Stored items:
※ ※ ※

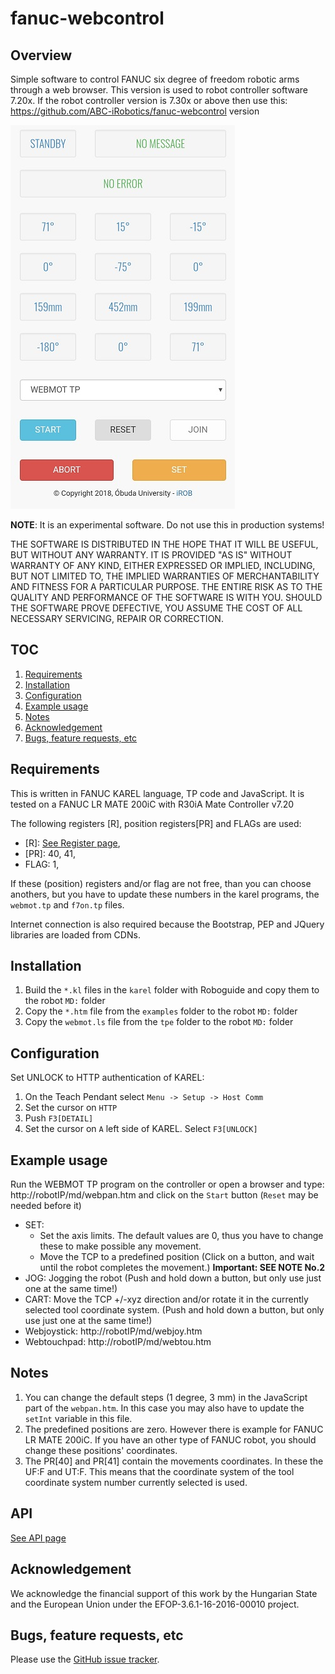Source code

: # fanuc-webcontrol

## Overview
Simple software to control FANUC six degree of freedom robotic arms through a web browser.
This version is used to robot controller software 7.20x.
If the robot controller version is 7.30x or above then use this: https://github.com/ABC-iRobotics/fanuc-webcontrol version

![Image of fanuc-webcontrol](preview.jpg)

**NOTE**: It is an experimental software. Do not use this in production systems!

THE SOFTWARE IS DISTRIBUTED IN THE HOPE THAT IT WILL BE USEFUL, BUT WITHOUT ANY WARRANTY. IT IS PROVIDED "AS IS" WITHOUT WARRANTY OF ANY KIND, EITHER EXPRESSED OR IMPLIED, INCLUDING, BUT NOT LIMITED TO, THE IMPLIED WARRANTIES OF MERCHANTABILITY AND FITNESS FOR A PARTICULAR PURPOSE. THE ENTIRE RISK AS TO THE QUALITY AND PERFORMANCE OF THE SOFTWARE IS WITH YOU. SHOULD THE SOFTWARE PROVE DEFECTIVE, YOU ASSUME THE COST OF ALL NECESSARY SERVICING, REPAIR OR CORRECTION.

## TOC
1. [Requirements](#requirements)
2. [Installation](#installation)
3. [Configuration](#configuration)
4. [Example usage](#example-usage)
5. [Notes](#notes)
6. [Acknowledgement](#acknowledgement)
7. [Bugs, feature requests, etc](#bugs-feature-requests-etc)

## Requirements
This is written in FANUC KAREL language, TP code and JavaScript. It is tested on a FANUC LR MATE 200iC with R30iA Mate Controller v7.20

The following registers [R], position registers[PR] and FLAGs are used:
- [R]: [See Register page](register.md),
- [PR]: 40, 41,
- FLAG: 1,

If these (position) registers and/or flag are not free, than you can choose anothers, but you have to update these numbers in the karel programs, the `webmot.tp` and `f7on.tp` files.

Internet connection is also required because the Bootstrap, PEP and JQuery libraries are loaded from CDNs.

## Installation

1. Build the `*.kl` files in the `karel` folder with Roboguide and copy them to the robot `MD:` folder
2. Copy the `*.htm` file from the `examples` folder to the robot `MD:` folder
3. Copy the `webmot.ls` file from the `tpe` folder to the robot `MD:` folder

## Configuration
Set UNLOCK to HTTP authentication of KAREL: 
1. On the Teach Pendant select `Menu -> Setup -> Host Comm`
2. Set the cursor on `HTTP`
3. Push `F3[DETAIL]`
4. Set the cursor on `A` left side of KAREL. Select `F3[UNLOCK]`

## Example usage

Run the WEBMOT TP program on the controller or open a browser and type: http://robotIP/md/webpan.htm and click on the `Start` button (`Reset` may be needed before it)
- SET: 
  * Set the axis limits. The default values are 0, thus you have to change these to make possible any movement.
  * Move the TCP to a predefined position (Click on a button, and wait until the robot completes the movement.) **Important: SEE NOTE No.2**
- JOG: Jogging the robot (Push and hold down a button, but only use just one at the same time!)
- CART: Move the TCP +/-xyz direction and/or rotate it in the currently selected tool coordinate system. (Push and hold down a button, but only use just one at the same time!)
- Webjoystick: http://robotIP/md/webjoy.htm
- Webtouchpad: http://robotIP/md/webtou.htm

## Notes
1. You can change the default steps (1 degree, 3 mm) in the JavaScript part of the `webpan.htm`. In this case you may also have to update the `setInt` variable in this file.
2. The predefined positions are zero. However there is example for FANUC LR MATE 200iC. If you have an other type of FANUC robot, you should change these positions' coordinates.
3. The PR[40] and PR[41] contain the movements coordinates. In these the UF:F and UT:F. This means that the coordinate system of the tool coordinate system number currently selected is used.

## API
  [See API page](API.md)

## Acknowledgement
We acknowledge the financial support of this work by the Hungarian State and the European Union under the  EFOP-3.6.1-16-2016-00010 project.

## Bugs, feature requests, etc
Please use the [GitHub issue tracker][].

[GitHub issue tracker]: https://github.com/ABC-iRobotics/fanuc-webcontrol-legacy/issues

※ ※ ※

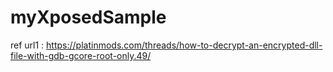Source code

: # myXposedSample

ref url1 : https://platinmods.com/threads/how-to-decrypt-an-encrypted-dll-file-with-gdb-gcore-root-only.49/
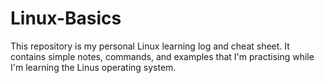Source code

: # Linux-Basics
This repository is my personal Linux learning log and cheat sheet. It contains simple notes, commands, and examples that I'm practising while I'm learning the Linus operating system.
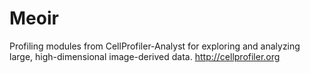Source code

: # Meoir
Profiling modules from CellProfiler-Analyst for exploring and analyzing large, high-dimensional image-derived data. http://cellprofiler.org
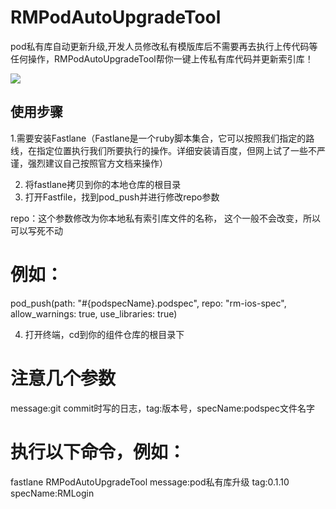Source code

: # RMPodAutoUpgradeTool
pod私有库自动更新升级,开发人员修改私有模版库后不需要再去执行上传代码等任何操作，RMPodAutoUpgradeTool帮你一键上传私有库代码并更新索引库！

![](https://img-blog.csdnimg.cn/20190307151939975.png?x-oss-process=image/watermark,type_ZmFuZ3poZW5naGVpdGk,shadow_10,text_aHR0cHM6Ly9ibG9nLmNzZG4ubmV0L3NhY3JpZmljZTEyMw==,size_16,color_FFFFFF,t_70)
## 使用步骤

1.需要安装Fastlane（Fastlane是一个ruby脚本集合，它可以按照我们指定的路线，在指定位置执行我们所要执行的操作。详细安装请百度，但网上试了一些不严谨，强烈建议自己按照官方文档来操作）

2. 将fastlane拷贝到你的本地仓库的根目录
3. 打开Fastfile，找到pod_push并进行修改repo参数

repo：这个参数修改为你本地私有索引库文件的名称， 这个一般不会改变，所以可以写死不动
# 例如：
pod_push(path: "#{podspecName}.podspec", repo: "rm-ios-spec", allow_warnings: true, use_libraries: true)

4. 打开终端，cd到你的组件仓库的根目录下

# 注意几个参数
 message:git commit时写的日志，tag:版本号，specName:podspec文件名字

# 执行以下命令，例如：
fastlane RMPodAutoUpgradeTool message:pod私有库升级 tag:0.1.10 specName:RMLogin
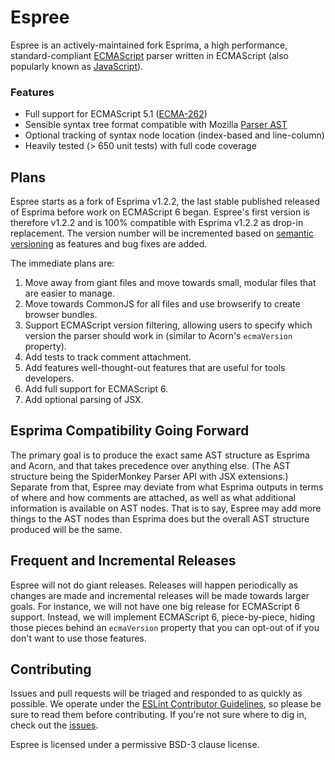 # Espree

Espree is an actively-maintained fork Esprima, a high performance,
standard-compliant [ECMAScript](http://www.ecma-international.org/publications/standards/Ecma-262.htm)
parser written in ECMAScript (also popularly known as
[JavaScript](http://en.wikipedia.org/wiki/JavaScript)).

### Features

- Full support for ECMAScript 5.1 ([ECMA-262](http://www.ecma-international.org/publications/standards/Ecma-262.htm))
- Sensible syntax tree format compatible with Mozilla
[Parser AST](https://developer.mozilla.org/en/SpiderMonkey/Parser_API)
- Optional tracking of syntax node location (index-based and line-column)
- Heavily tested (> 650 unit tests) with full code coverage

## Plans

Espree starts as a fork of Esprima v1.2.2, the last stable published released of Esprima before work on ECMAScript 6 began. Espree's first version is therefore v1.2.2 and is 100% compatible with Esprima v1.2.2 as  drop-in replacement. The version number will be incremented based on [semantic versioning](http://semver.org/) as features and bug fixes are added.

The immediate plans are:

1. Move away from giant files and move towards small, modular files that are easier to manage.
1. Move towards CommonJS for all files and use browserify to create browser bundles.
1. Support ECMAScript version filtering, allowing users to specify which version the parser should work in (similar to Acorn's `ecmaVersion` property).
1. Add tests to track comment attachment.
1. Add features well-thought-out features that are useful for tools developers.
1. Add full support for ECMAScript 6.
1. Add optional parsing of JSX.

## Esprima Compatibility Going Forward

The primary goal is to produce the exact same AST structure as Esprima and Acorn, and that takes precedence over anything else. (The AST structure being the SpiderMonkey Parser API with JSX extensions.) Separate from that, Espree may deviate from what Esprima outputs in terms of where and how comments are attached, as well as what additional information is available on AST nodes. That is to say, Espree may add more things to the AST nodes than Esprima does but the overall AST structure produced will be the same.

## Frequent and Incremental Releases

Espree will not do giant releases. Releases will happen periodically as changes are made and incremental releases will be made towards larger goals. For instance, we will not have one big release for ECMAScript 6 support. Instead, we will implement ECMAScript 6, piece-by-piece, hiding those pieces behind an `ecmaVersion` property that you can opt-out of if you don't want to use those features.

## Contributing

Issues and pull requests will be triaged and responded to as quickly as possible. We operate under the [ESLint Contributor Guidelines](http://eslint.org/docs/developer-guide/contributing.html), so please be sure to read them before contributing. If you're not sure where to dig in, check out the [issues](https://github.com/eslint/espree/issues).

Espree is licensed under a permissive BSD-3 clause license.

※ ※ ※

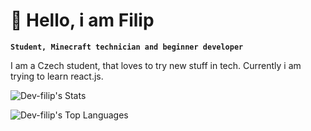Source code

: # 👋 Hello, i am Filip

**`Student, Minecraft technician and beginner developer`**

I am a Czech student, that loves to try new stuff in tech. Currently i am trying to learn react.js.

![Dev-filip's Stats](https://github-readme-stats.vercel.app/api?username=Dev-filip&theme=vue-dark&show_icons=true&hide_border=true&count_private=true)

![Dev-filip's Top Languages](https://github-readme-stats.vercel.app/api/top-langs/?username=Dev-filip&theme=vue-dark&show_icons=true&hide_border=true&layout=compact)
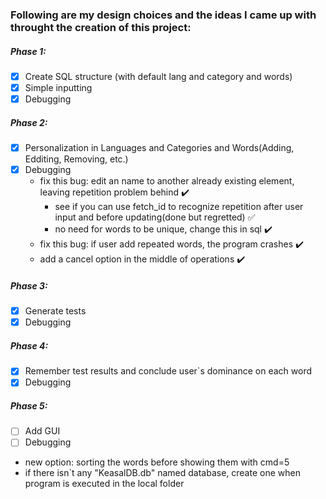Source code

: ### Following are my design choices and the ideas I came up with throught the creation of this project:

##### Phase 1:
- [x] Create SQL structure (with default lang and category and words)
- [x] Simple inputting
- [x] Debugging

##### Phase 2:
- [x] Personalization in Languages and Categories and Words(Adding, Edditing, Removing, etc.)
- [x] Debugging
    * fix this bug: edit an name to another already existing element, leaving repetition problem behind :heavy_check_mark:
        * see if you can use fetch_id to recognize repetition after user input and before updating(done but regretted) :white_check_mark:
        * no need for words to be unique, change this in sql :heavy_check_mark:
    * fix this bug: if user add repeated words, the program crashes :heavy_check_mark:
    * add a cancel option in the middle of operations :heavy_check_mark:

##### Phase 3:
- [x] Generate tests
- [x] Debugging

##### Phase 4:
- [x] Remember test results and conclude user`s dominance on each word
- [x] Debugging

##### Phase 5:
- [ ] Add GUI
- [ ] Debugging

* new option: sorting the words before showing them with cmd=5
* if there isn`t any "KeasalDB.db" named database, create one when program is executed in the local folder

※ ※ ※

Say how many of the lines above include the string "have", and give no other words.

5